-
Notifications
You must be signed in to change notification settings - Fork 3
Adding a data capture system to WhoWasInCommand
By tlongers on 20180328 for the DataMade crew
Description and wireframes for the continued development of a data creation process within WhoWasInCommand.
Our objective is to create an appropriate, easy-to-use, data creation tool for SFM. Presently, SFM’s data creation is done in a Google Sheet. Three different worksheets cover the three main entities (persons, organizations, events); their inter-relations are created manually by Staff Researchers; a particular entry - like a particular person - may have numerous spreadsheet rows corresponding to changes in their status (like a new posting, or a promotion).The benefits of doing it this way are that it is, at root, quite a simple process. Further, we take advantage of Google’s high assurance service, good performance, and an interface that is familiar to most people. Our approach has worked successfully to date but now presents us with a number of serious challenges:
-
As the SFM dataset has grown, so has its complexity. The difficulty of adding, updating, cross-referencing and checking the quality of data has become a threat to the sustainability of our work.
-
The representation of the multi-dimensional nature of SFM data in the flat structure of multiple worksheets means SFM Staff Researchers are doing the things a database should.
-
Analysis of the substance of the data requires it be substantially transformed each time, which are non-trivial challenges for non-programmers.
-
Bringing new Staff Researchers on board is prohibitively difficult - not only do they have to learn the ropes of a difficult method, but also a fiddly toolset.
-
Effective data review processes are difficult to build in the current system, as there is no way to see how records have changed and to easily specify how they should change.

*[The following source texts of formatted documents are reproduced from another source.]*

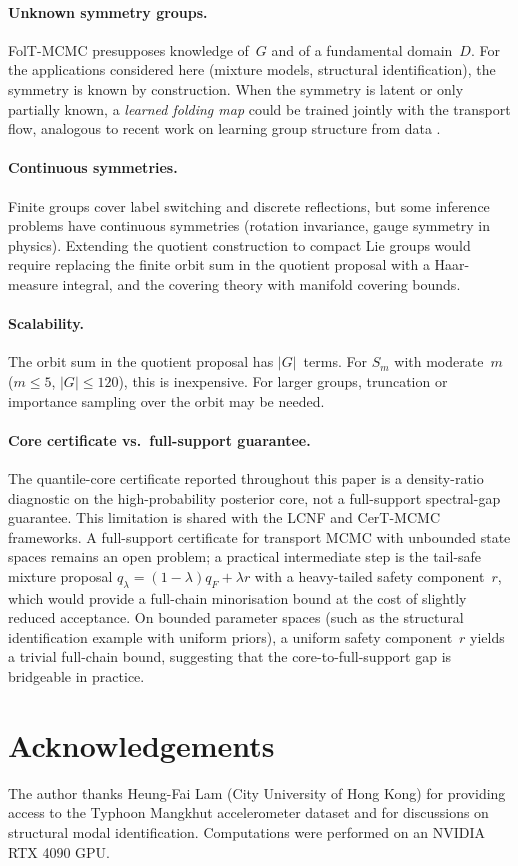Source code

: \paragraph{Unknown symmetry groups.}
FolT-MCMC presupposes knowledge of~$G$ and of a fundamental
domain~$D$.  For the applications considered here (mixture models,
structural identification), the symmetry is known by construction.
When the symmetry is latent or only partially known, a
\emph{learned folding map} could be trained jointly with the
transport flow, analogous to recent work on learning group
structure from data \citep{Dehmamy2021}.

\paragraph{Continuous symmetries.}
Finite groups cover label switching and discrete reflections, but
some inference problems have continuous symmetries (rotation
invariance, gauge symmetry in physics).  Extending the quotient
construction to compact Lie groups would require replacing the
finite orbit sum in the quotient proposal with a
Haar-measure integral, and the covering theory with manifold
covering bounds.

\paragraph{Scalability.}
The orbit sum in the quotient proposal has $|G|$~terms.
For $S_m$ with moderate~$m$ ($m \leq 5$, $|G| \leq 120$),
this is inexpensive.  For larger groups, truncation or importance
sampling over the orbit may be needed.

\paragraph{Core certificate vs.\ full-support guarantee.}
The quantile-core certificate reported throughout this paper is a
density-ratio diagnostic on the high-probability posterior core,
not a full-support spectral-gap guarantee.  This limitation is
shared with the LCNF \citep{LCNF} and CerT-MCMC
\citep{CerTMCMC} frameworks.  A full-support certificate for
transport MCMC with unbounded state spaces remains an open problem;
a practical intermediate step is the tail-safe mixture proposal
$q_\lambda = (1{-}\lambda)q_F + \lambda r$ with a heavy-tailed
safety component~$r$, which would provide a full-chain
minorisation bound at the cost of slightly reduced acceptance.
On bounded parameter spaces (such as the structural identification
example with uniform priors), a uniform safety component~$r$
yields a trivial full-chain bound, suggesting that the
core-to-full-support gap is bridgeable in practice.


\section*{Acknowledgements}

The author thanks Heung-Fai Lam (City University of Hong Kong) for
providing access to the Typhoon Mangkhut accelerometer dataset and
for discussions on structural modal identification.
Computations were performed on an NVIDIA RTX 4090 GPU.
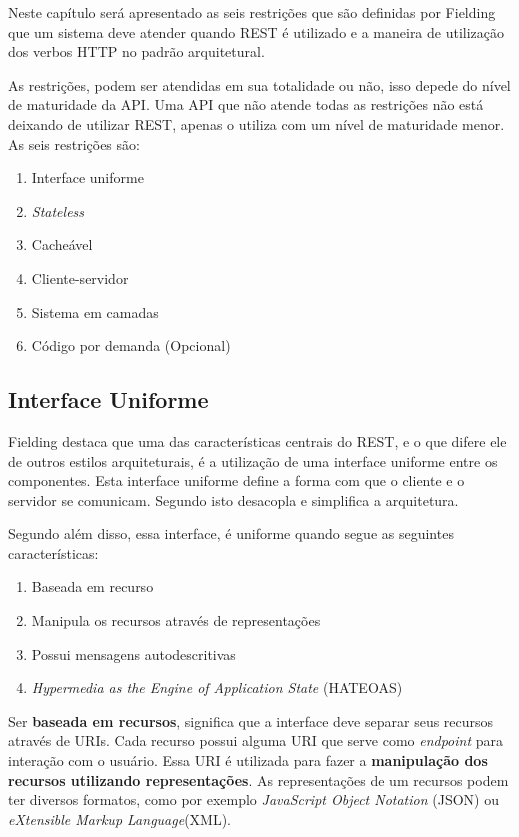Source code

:Neste capítulo será apresentado as seis restrições que são definidas por Fielding
que um sistema deve atender quando REST é utilizado e a maneira de utilização dos
verbos HTTP no padrão arquitetural. 

As restrições, podem ser atendidas em sua totalidade
ou não, isso depede do nível de maturidade da API. Uma API que não atende todas as restrições
não está deixando de utilizar REST, apenas o utiliza com um nível de maturidade
menor. As seis restrições são:

\begin{enumerate}
  \item Interface uniforme
  \item \textit{Stateless}
  \item Cacheável
  \item Cliente-servidor
  \item Sistema em camadas
  \item Código por demanda (Opcional)
\end{enumerate}

\subsection{Interface Uniforme}

Fielding \cite{fielding} destaca que uma das características centrais do REST, e o que difere ele 
de outros estilos arquiteturais, é a utilização de uma interface uniforme entre os componentes. 
Esta interface uniforme define a forma com que o cliente e o servidor se comunicam. Segundo \cite{todd}
isto desacopla e simplifica a arquitetura.

Segundo \cite{todd} além disso, essa interface, é uniforme quando segue as seguintes características:

\begin{enumerate}
  \item Baseada em recurso
  \item Manipula os recursos através de representações
  \item Possui mensagens autodescritivas
  \item \textit{Hypermedia as the Engine of Application State} (HATEOAS)
\end{enumerate}

Ser \textbf{baseada em recursos}, significa que a interface deve separar seus
recursos através de URIs. 
Cada recurso possui alguma URI que serve como \textit{endpoint} para interação com o usuário. 
Essa URI é utilizada para fazer a \textbf{manipulação dos recursos utilizando representações}.
As representações de um recursos podem ter diversos formatos, como por exemplo 
\textit{JavaScript Object Notation} (JSON) ou \textit{eXtensible Markup Language}(XML).

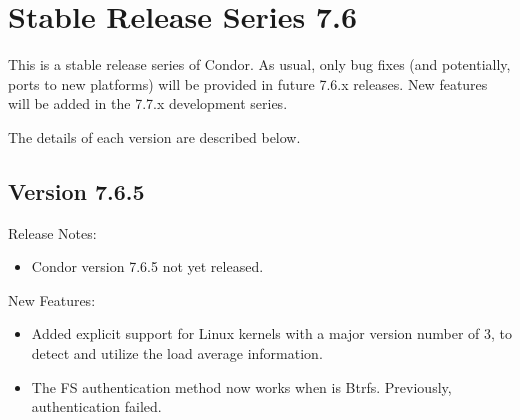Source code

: 
\section{\label{sec:History-7-6}Stable Release Series 7.6}

This is a stable release series of Condor.
As usual, only bug fixes (and potentially, ports to new platforms)
will be provided in future 7.6.x releases.
New features will be added in the 7.7.x development series.

The details of each version are described below.

\subsection*{\label{sec:New-7-6-5}Version 7.6.5}

\noindent Release Notes:

\begin{itemize}

\item Condor version 7.6.5 not yet released.

\end{itemize}


\noindent New Features:

\begin{itemize}

\item Added explicit support for Linux kernels with a major version number of 3,
to detect and utilize the load average information.

\item The FS authentication method now works when  is
Btrfs.  Previously, authentication failed.

\end{itemize}

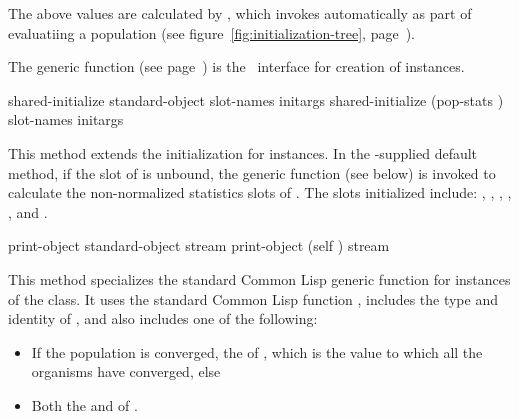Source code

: {	The above values are calculated by , which
	\geco{} invokes automatically as part of evaluatiing a population (see
	figure~\ref{fig:initialization-tree}, page~\pageref{fig:initialization-tree}).
	
	\gap
	
	\filbreak
	
	{\samepage
		
		The generic function  (see
		page~\pageref{method:make-population-statistics}) is the \geco\ interface for creation of
		 instances.
	\par}%
		
	\gap
	
	\filbreak

	{\samepage

	
		\Eggeneric shared-initialize {standard-object slot-names \rest initargs}
		 shared-initialize {(pop-stats ) slot-names \rest initargs}
	
		This method extends the initialization for  instances.
		In the \geco-supplied default method, if the  slot of 
		 is unbound, the  generic function
		(see below) is invoked to calculate the non-normalized statistics slots of 
		.
		The slots initialized include: , , ,
		, , and .
	\par}%
	
	\filbreak
	{\samepage
		\Eggeneric print-object {standard-object stream}
		 print-object {(self ) stream}
		
		This method specializes the standard Common Lisp  generic function for
		instances of the  class. It uses the standard Common Lisp
		function , includes the type and identity of , and
		also includes one of the following:
		\begin{itemize}
			\item If the population is converged, the  of
			, which is the value to which all the organisms have
			converged, else
			\item Both the  and  of 
			.
		\end{itemize}
	\par}%
	
}
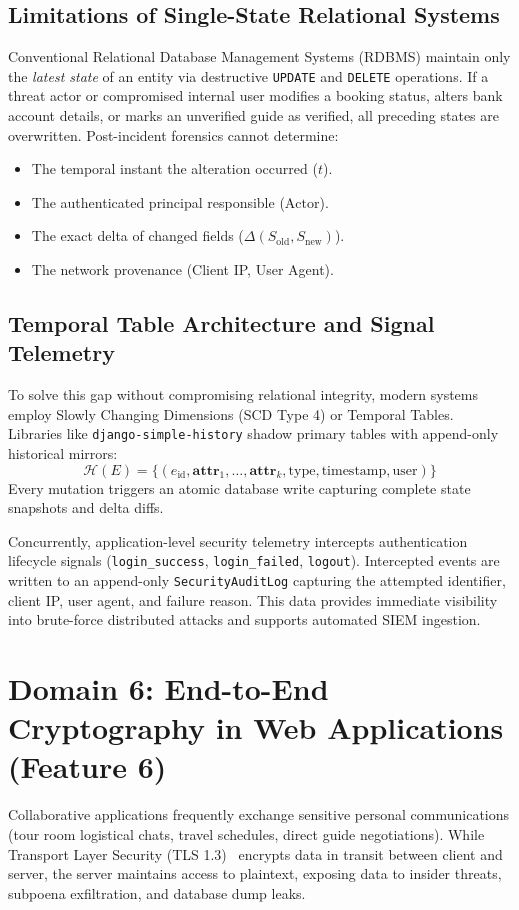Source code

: \documentclass[10pt,twocolumn,a4paper]{article}
\begin{document}
\subsection{Limitations of Single-State Relational Systems}
Conventional Relational Database Management Systems (RDBMS) maintain only the \textit{latest state} of an entity via destructive \texttt{UPDATE} and \texttt{DELETE} operations. If a threat actor or compromised internal user modifies a booking status, alters bank account details, or marks an unverified guide as verified, all preceding states are overwritten. Post-incident forensics cannot determine:
\begin{itemize}[leftmargin=*]
    \item The temporal instant the alteration occurred ($t$).
    \item The authenticated principal responsible ($\text{Actor}$).
    \item The exact delta of changed fields ($\Delta(S_{\text{old}}, S_{\text{new}})$).
    \item The network provenance (Client IP, User Agent).
\end{itemize}

\subsection{Temporal Table Architecture and Signal Telemetry}
To solve this gap without compromising relational integrity, modern systems employ Slowly Changing Dimensions (SCD Type 4) or Temporal Tables. Libraries like \texttt{django-simple-history} shadow primary tables with append-only historical mirrors:
\begin{equation}
\mathcal{H}(E) = \{ (e_{\text{id}}, \mathbf{attr}_1, \dots, \mathbf{attr}_k, \text{type}, \text{timestamp}, \text{user}) \}
\end{equation}
Every mutation triggers an atomic database write capturing complete state snapshots and delta diffs.

Concurrently, application-level security telemetry intercepts authentication lifecycle signals (\texttt{login\_success}, \texttt{login\_failed}, \texttt{logout}). Intercepted events are written to an append-only \texttt{SecurityAuditLog} capturing the attempted identifier, client IP, user agent, and failure reason. This data provides immediate visibility into brute-force distributed attacks and supports automated SIEM ingestion.

\section{Domain 6: End-to-End Cryptography in Web Applications (Feature 6)}
Collaborative applications frequently exchange sensitive personal communications (tour room logistical chats, travel schedules, direct guide negotiations). While Transport Layer Security (TLS 1.3)~\cite{diffie1976new} encrypts data in transit between client and server, the server maintains access to plaintext, exposing data to insider threats, subpoena exfiltration, and database dump leaks.
\end{document}
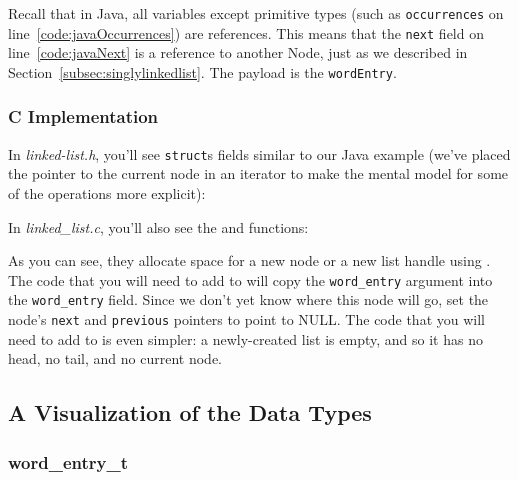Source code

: Recall that in Java, all variables except primitive types (such as \lstinline{occurrences} on line~\ref{code:javaOccurrences}) are references.
This means that the \lstinline{next} field on line~\ref{code:javaNext} is a reference to another Node, just as we described in Section~\ref{subsec:singlylinkedlist}.
The payload is the \lstinline{wordEntry}.

\subsubsection{C Implementation} \label{subsubsec:cImplementation}

In \textit{linked-list.h}, you'll see \lstinline{struct}s fields similar to our Java example
(we've placed the pointer to the current node in an iterator to make the mental model for some of the operations more explicit):







In \textit{linked\_list.c}, you'll also see the  and  functions:





As you can see, they allocate space for a new node or a new list handle using .
The code that you will need to add to  will copy the \lstinline{word_entry} argument into the \lstinline{word_entry} field.
Since we don't yet know where this node will go, set the node's \lstinline{next} and \lstinline{previous} pointers to point to NULL\@.
The code that you will need to add to  is even simpler: a newly-created list is empty, and so it has no head, no tail, and no current node.


\subsection{A Visualization of the Data Types}

\subsubsection{word\_entry\_t}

During the creation of WhoWasInCommand.com in mid-2017 we asked DataMade to develop a data creation system. Using this, the Staff Researcher would first enters details about a single source and then passes through a series of data capture screens where they enter data about organizations and persons (and their inter-relations), and incidents.
This “source first” approach suits the use case where a single source contains a lot of information about different entities. In keeping the Staff Researcher focussed “juicing” a specific source it also has a role in quality assurance. However, at the point of developing this, we had not adequately looked at our needs. The workflow breaks down when editing or removing data, which is less linear and requires the analyst to have access to all the sources associated with a datapoint. A number of complementary data management process would be required to enable the Staff Researcher to accomplish this quickly, including views of groups of sources, groups of locations and so on.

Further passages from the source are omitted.